▶ [Your goal]: Beginning with the line where "Private data is more IO limited than today." occurs, set down each line of the records through the final one, exactly and without additions.

Items from a data source
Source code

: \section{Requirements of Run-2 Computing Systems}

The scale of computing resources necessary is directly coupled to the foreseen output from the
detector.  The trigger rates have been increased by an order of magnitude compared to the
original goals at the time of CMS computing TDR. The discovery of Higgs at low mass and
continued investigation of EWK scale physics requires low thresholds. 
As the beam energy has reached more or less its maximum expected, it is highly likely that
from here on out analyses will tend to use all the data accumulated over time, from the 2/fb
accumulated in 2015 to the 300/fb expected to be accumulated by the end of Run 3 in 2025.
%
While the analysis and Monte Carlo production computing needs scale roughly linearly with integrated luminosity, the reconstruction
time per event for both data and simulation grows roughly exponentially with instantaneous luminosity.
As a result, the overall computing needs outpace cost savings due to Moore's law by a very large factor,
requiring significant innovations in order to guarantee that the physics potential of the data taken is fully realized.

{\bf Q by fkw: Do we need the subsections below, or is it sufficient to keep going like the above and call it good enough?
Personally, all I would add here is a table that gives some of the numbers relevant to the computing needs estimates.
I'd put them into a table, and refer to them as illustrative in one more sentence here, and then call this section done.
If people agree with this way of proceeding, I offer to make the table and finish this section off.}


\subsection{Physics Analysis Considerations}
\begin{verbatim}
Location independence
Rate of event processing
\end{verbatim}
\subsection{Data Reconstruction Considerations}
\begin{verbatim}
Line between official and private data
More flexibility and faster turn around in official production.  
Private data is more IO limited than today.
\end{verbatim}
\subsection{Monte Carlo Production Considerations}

▶ [Output of the task]:
Private data is more IO limited than today.
\end{verbatim}
\subsection{Monte Carlo Production Considerations}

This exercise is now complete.